Comment empêcher l’effondrement de l’économie tunisienne ?

La situation économique du pays était déjà très inquiétante fin 2015, les chiffres arrêtés fin mai 2016 montrent qu’il y a une dégradation sensible des indicateurs économiques.

Les exportations ont régressé de 2,6%, le déficit commercial s’est encore creusé, les dépenses de l’Etat dans le cadre du Budget se sont accrues de 25% alors que les recettes fiscales ont stagné. Le Budget de l’Etat pour 2016 souffre d’un déficit de 5 milliards de dinars au niveau des recettes non comblé à ce jour.

Le dinar a perdu 11% de sa valeur de change vis-à-vis de l’euro depuis le début de 2016.

La croissance du PIB est en panne avec 1% seulement au cours du premier trimestre.

L’activité touristique a régressé de façon démesurée par rapport à 2015 qui était déjà une mauvaise année.

La production des phosphates est presque à l’arrêt dans le bassin minier de Gafsa, alors que les salaires continuent à être versés, ce qui mènerait la CPG à la faillite si la situation persiste.

L’inflation des prix des produits alimentaires bat son plein, tandis que les barons de la contrebande pratiquent des commerces lucratifs et prospères au vu et au su de tous.
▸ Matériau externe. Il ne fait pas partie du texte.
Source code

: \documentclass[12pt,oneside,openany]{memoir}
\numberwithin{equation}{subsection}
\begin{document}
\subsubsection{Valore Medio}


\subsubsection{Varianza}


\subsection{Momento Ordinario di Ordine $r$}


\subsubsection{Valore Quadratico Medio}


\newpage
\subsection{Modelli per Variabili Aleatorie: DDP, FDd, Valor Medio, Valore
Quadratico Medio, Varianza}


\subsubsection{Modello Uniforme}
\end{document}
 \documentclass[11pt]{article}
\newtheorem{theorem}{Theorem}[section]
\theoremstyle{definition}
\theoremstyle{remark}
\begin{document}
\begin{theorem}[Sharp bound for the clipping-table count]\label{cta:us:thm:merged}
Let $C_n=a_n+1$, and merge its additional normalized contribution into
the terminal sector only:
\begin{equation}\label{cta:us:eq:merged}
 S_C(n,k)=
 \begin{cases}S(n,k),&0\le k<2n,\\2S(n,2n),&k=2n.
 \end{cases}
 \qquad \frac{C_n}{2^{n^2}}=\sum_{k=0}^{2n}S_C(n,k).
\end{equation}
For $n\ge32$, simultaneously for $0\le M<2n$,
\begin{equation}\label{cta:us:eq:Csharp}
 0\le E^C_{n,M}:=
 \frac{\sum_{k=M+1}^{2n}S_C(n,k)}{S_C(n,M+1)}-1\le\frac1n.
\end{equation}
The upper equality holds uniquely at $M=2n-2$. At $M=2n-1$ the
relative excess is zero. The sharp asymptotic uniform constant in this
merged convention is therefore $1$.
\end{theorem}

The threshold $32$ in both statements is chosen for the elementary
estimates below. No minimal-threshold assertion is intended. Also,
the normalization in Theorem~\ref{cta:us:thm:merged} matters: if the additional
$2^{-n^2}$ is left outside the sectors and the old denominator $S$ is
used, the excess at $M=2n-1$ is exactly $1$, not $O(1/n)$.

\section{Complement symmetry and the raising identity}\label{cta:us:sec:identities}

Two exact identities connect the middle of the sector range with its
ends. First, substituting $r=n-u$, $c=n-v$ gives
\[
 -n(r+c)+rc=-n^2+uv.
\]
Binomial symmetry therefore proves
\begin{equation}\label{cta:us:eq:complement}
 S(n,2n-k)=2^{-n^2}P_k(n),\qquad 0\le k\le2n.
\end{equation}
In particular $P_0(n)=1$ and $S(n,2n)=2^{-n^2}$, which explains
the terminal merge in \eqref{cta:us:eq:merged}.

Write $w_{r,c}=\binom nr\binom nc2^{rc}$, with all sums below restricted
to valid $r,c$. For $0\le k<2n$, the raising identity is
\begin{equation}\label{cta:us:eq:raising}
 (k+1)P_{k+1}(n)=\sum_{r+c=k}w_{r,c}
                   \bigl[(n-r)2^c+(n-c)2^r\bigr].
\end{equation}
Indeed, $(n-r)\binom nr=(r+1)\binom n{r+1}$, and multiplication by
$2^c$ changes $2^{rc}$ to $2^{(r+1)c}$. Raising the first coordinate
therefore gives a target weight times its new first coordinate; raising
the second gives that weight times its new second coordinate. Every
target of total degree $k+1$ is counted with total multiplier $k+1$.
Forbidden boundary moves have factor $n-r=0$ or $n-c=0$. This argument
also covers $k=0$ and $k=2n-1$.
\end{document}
Les entreprises publiques connaissent un surendettement croissant et des déficits catastrophiques alors que la qualité des servies n’est pas toujours à la hauteur des ambitions et des attentes.

Le déficit énergétique du pays est en train de s’aggraver (8% par an) avec la baisse de la production de pétrole et de gaz, alors que la consommation énergétique ne fait que croître de 3% par an.

Parallèlement à cela, l’endettement extérieur du pays atteint déjà 58% et risque d’atteindre 70% en 2017-2018, ce qui pose d’ores et déjà les perspectives ambiguës du remboursement : celui du service de la dette, mais aussi celui du principal, alors que de lourdes échéances de remboursement de la dette nous attendent pour 2017 avec près d’un milliard de dinars.

Le déficit du commerce extérieur s’est aggravé passant de 4691 MD en 2015 à 5135 MD fin mai 2016. Ainsi le taux de couverture des importations par les exportations est passé de 71,9% en 2015 à 69,5% fin mai 2016.

Nos réserves de change ne sont plus que de 114 jours d’importations, tout près de la cote d’alerte soit 90 jours.

Il est clair qu’un plan de sauvetage de l’économique tunisienne s’impose d’urgence si nous voulons éviter des scénarios-catastrophes, du type grec. C’est le gouvernement qui devrait, en parfaite coordination avec les partenaires sociaux, les partis politiques et la société civile prendre ces mesures à caractère exceptionnel pour une durée de 1 à 2 ans.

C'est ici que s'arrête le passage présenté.